You don’t have to delve very deep into the document before you discover all the tricks of presentation that the modern politician has at their disposal. By the second page of the executive summary we are told that the UK is to remain a world leader in science despite only maintaining the cash budget over the next four years. I’ll remove your leg but in cash terms you’ll still have two. Sure Start the same: maintained in cash terms. Perhaps Gideon would be willing to exchange his trust fund for its 1950 cash value? It’s the same after all.

Then there is the basic technique of assertion. You provide all the evidence to the contrary then you just assert that the opposite is the case. So you say that 16-18 participation is going to increase. You’ve given speeches on social mobility after all. Presumably the social mobility of Marylebone to St John’s Wood is the social mobility you have in mind as there’s little else that may aid social mobility in this spending review. You are cutting educational maintenance allowances. Diverting some resources to the least well off but cutting expenditure for the rest. And where are these newly participating 16-18 year olds going to go? You’ve replaced a school building programme for 700 schools immediately for 600 over four years and you’ve decimated the capital investment programme for colleges. So the claim that participation will be increased is simply assertion with all evidence to the contrary.

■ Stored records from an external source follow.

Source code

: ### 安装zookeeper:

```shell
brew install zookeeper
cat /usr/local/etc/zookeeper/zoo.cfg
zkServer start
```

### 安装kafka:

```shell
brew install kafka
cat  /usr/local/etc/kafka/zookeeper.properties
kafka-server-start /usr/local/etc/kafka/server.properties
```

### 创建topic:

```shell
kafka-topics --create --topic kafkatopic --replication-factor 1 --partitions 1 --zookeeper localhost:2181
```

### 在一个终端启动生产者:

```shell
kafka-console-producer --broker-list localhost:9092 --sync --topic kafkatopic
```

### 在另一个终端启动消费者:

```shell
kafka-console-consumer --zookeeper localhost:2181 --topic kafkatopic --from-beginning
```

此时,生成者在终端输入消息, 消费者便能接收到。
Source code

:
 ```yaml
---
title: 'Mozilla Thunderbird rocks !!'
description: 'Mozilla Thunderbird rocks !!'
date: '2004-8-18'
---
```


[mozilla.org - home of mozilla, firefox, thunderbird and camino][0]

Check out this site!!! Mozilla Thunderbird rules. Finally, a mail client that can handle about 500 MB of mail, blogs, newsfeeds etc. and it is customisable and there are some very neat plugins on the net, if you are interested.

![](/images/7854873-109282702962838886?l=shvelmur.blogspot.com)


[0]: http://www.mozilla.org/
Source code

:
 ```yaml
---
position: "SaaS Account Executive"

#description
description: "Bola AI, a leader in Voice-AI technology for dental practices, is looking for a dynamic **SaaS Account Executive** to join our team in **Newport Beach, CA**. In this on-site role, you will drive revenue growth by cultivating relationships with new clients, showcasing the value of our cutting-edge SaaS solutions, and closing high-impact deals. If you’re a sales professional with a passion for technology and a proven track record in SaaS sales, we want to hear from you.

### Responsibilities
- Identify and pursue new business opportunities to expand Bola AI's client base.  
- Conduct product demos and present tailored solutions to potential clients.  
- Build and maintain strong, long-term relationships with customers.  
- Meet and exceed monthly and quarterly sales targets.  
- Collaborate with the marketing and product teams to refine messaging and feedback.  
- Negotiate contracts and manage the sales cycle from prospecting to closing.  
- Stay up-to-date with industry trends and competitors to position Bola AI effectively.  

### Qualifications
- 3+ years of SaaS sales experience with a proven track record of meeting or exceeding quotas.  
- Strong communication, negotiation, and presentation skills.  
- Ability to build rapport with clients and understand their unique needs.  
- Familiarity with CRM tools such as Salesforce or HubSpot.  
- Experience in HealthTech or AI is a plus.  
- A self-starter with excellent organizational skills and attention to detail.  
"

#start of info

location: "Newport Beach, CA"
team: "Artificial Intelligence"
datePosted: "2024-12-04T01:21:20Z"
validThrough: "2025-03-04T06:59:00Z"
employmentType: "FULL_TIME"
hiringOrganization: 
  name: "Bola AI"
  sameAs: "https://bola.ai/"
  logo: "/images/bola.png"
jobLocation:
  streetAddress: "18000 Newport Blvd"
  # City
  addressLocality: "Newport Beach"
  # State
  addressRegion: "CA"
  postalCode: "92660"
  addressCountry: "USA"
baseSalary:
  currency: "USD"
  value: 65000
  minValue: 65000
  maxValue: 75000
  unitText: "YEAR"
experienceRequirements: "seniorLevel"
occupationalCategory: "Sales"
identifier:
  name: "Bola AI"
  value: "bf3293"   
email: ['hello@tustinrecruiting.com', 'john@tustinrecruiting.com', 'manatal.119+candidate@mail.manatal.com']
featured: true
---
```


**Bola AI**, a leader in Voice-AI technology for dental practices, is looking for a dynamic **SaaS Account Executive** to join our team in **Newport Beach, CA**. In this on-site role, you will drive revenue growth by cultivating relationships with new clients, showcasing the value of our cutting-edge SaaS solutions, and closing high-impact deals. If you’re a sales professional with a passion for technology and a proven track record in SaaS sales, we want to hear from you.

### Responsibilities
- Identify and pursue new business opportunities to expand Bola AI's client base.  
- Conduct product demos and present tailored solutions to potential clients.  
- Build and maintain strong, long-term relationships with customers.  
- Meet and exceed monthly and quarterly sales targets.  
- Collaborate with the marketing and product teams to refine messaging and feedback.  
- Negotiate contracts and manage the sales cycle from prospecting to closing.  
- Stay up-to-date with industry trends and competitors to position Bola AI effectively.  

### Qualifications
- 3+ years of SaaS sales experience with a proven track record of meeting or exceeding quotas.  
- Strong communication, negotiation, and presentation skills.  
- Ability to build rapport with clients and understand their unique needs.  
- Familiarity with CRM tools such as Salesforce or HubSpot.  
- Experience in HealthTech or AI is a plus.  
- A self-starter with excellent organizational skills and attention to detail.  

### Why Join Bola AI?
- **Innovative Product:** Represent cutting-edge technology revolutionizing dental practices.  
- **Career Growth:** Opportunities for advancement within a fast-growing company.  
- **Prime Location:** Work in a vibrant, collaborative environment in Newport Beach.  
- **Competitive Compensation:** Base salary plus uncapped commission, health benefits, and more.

Then there is the brutal cut presented as a generous investment. This technique is deployed with reference to social housing thus:

“Taken together with continuing, but more modest, capital investment in social housing, this will allow the Government to deliver up to 150,000 new affordable homes over the Spending Review period.”

So the investment is continuing, people. Woop. Celebrate good times. Wait. Hold on. What’s that more modest bit? It’s actually a 60% cut. Oh and there’s massive need for social housing- 1.7 million on local authority waiting lists, benefits are going to be cut so there will be even greater need, and the new nimby planning regime will bring development to a shuddering halt thus making public investment even more critical. Oh well. It’s not people like us. This government seems to have a very loose grip on the laws of supply and demand for a bunch of neo-liberals.

Having mocked us with fragrant distortion of basic meaning and plain dishonesty or stupidity or both, the Tory-Lib Dem government then adopts a lighter note for the remainder of the review. Sure, there are cuts announced that are likely to make even Lord Tebbit wince, but you don’t have to worry about that. Appreciate the comedy instead. It’s gallows humour but we Brits like that, don’t we?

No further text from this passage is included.